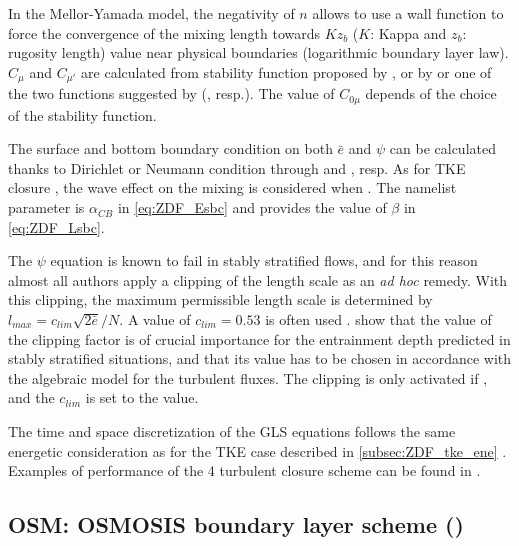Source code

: \documentclass[../tex_main/NEMO_manual]{subfiles}
\begin{document}
In the Mellor-Yamada model, the negativity of $n$ allows to use a wall function to force
the convergence of the mixing length towards $K z_b$ ($K$: Kappa and $z_b$: rugosity length) 
value near physical boundaries (logarithmic boundary layer law). $C_{\mu}$ and $C_{\mu'}$ 
are calculated from stability function proposed by \citet{Galperin_al_JAS88}, or by \citet{Kantha_Clayson_1994} 
or one of the two functions suggested by \citet{Canuto_2001}  (, resp.). 
The value of $C_{0\mu}$ depends of the choice of the stability function.

The surface and bottom boundary condition on both $\bar{e}$ and $\psi$ can be calculated 
thanks to Dirichlet or Neumann condition through  and , resp. 
As for TKE closure , the wave effect on the mixing is considered when 
\citep{Craig_Banner_JPO94, Mellor_Blumberg_JPO04}. The  namelist parameter 
is $\alpha_{CB}$ in \autoref{eq:ZDF_Esbc} and  provides the value of $\beta$ in \autoref{eq:ZDF_Lsbc}. 

The $\psi$ equation is known to fail in stably stratified flows, and for this reason 
almost all authors apply a clipping of the length scale as an \textit{ad hoc} remedy. 
With this clipping, the maximum permissible length scale is determined by 
$l_{max} = c_{lim} \sqrt{2\bar{e}}/ N$. A value of $c_{lim} = 0.53$ is often used 
\citep{Galperin_al_JAS88}. \cite{Umlauf_Burchard_CSR05} show that the value of 
the clipping factor is of crucial importance for the entrainment depth predicted in 
stably stratified situations, and that its value has to be chosen in accordance 
with the algebraic model for the turbulent fluxes. The clipping is only activated 
if , and the $c_{lim}$ is set to the  value.

The time and space discretization of the GLS equations follows the same energetic 
consideration as for the TKE case described in \autoref{subsec:ZDF_tke_ene}  \citep{Burchard_OM02}. 
Examples of performance of the 4 turbulent closure scheme can be found in \citet{Warner_al_OM05}.

\subsection{OSM: OSMOSIS boundary layer scheme (\protect{})}
\label{subsec:ZDF_osm}
\end{document}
○ ○ ○ ○
= Task goal =
Output the listing word for word. Drop the pictures.

= Answer to this problem =
Source code

: \documentclass[../tex_main/NEMO_manual]{subfiles}
\begin{document}
In the Mellor-Yamada model, the negativity of $n$ allows to use a wall function to force
the convergence of the mixing length towards $K z_b$ ($K$: Kappa and $z_b$: rugosity length) 
value near physical boundaries (logarithmic boundary layer law). $C_{\mu}$ and $C_{\mu'}$ 
are calculated from stability function proposed by \citet{Galperin_al_JAS88}, or by \citet{Kantha_Clayson_1994} 
or one of the two functions suggested by \citet{Canuto_2001}  (, resp.). 
The value of $C_{0\mu}$ depends of the choice of the stability function.

The surface and bottom boundary condition on both $\bar{e}$ and $\psi$ can be calculated 
thanks to Dirichlet or Neumann condition through  and , resp. 
As for TKE closure , the wave effect on the mixing is considered when 
\citep{Craig_Banner_JPO94, Mellor_Blumberg_JPO04}. The  namelist parameter 
is $\alpha_{CB}$ in \autoref{eq:ZDF_Esbc} and  provides the value of $\beta$ in \autoref{eq:ZDF_Lsbc}. 

The $\psi$ equation is known to fail in stably stratified flows, and for this reason 
almost all authors apply a clipping of the length scale as an \textit{ad hoc} remedy. 
With this clipping, the maximum permissible length scale is determined by 
$l_{max} = c_{lim} \sqrt{2\bar{e}}/ N$. A value of $c_{lim} = 0.53$ is often used 
\citep{Galperin_al_JAS88}. \cite{Umlauf_Burchard_CSR05} show that the value of 
the clipping factor is of crucial importance for the entrainment depth predicted in 
stably stratified situations, and that its value has to be chosen in accordance 
with the algebraic model for the turbulent fluxes. The clipping is only activated 
if , and the $c_{lim}$ is set to the  value.

The time and space discretization of the GLS equations follows the same energetic 
consideration as for the TKE case described in \autoref{subsec:ZDF_tke_ene}  \citep{Burchard_OM02}. 
Examples of performance of the 4 turbulent closure scheme can be found in \citet{Warner_al_OM05}.

\subsection{OSM: OSMOSIS boundary layer scheme (\protect{})}
\label{subsec:ZDF_osm}
\end{document}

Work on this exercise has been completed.